It's my show, the Scott Horton Show.
And on the line, I got Sheldon Richman.
He's the vice president of the Future Freedom Foundation.
Hey, Sheldon, how's things?
Things are going fine, Scott.
Great.
Glad to be with you.
Good, good.
Very happy to have you back on the show.
Man, you got in some hot water with some morons.
Wrote yourself a thing comparing Chris Kyle, the American hero.
American sniper to Adam Lanza.
And not Benjamin, Adam Lanza, Netanyahu, but the actual Adam Lanza from the horrible Sandy Hook masker there.
What could you have possibly meant by that?
Well, what I meant by that, I said I didn't see an essential difference.
People mistook that to mean I didn't see any difference.
Well, obviously, there are lots of differences.

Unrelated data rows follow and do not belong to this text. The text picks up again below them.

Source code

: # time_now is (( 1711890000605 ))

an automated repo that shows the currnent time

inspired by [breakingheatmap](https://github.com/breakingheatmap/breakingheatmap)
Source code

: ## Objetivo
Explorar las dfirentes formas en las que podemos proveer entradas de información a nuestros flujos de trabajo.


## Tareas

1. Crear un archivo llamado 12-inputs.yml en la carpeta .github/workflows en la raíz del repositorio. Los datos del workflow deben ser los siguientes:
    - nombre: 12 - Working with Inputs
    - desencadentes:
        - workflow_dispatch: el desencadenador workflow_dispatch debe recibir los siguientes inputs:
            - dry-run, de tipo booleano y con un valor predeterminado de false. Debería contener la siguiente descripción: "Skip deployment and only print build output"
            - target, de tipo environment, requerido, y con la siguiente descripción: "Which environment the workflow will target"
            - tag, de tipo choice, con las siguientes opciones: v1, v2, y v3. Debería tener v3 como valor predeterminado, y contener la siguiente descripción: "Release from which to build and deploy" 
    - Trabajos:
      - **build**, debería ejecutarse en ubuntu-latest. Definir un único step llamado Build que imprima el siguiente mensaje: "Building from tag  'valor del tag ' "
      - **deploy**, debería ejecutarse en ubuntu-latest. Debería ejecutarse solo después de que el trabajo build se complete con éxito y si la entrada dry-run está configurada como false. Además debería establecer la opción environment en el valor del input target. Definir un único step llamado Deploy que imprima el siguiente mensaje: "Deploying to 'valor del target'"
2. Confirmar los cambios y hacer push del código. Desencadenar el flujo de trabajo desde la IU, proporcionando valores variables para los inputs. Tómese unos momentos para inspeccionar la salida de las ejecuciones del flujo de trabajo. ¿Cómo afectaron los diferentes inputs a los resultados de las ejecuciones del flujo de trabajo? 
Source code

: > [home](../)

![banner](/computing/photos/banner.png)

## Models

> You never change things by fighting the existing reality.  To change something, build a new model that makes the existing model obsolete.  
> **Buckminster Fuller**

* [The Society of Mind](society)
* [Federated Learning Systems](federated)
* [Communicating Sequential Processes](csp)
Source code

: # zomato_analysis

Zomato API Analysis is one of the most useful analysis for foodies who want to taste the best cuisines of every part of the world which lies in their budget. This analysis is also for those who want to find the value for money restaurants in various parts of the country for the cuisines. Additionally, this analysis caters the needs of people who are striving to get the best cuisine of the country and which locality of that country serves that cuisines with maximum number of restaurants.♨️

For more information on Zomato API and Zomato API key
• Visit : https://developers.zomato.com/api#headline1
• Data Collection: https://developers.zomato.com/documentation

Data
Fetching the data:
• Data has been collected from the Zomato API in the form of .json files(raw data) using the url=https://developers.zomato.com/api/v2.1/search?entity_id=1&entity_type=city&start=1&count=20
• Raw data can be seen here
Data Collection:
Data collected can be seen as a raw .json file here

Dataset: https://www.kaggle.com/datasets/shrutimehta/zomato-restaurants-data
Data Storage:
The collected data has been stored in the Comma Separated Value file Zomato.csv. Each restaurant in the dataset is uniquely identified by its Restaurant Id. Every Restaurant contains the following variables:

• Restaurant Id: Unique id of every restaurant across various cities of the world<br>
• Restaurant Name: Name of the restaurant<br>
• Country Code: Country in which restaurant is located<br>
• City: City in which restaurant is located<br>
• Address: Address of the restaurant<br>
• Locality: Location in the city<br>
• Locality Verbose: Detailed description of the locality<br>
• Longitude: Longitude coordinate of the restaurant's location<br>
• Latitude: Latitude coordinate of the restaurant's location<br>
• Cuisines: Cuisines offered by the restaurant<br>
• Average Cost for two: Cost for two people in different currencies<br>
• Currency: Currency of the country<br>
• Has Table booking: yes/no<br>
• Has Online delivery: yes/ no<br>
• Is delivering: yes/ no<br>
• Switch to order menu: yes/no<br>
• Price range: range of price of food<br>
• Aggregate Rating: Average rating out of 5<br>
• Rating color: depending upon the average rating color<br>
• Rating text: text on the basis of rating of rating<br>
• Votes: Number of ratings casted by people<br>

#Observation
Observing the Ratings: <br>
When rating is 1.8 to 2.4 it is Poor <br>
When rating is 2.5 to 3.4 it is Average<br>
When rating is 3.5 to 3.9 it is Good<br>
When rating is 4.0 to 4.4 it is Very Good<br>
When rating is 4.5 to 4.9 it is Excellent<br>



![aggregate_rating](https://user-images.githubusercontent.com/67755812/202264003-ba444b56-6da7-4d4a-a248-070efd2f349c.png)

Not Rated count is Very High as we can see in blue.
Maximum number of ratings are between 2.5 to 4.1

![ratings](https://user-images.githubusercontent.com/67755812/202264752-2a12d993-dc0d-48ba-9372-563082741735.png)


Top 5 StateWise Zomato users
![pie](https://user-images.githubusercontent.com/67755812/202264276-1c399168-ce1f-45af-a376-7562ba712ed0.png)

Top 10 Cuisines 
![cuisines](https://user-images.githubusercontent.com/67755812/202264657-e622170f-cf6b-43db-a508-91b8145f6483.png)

We could spend the day reciting the differences.
For one thing, Kyle was much further from his targets than Lanza was.
But what they had in common was the following.
These two men invaded a place they had no right to be with hostile intentions while heavily armed.
They proceeded them to shoot people who never threatened them.
And these people were defenseless.
Now, that last point probably really gets under people's skin because obviously the kids were defenseless in the case of the Sandy Hook elementary school shooting by Lanza.
In what sense were Kyle's targets defenseless?
Well, they didn't know they were being viewed through Kyle's sight when he was performing as a sniper.
He was many yards away.
In the movie, I don't know if it's true or not, in the movie, he shot his nemesis, Mustafa, the Syrian sniper, from more than a mile away.
Yeah, no, that was make-believe just for the movie.
Well, look, Kyle was a stranger to the truth in many areas.
Let's not jump to anything.
Well, actually, I think he's honest about that in the book.
That was the movie that embellished that part.
But the point being that, you know, in the movie, they got to come up with some kind of equal opposite enemy for him to confront.
When in real life, Mustafa was just a rumored sniper out there somewhere.
Otherwise, he's Mustafa, right?
When it's Iraqi snipers killing Americans by shooting them in the back over there, think of how unfair that is.
Well, as I understand it, you know, he only gets a paragraph in the book anyway.
So it wasn't Kyle's doing.
But my point is, his targets were defenseless because they didn't know they were targets.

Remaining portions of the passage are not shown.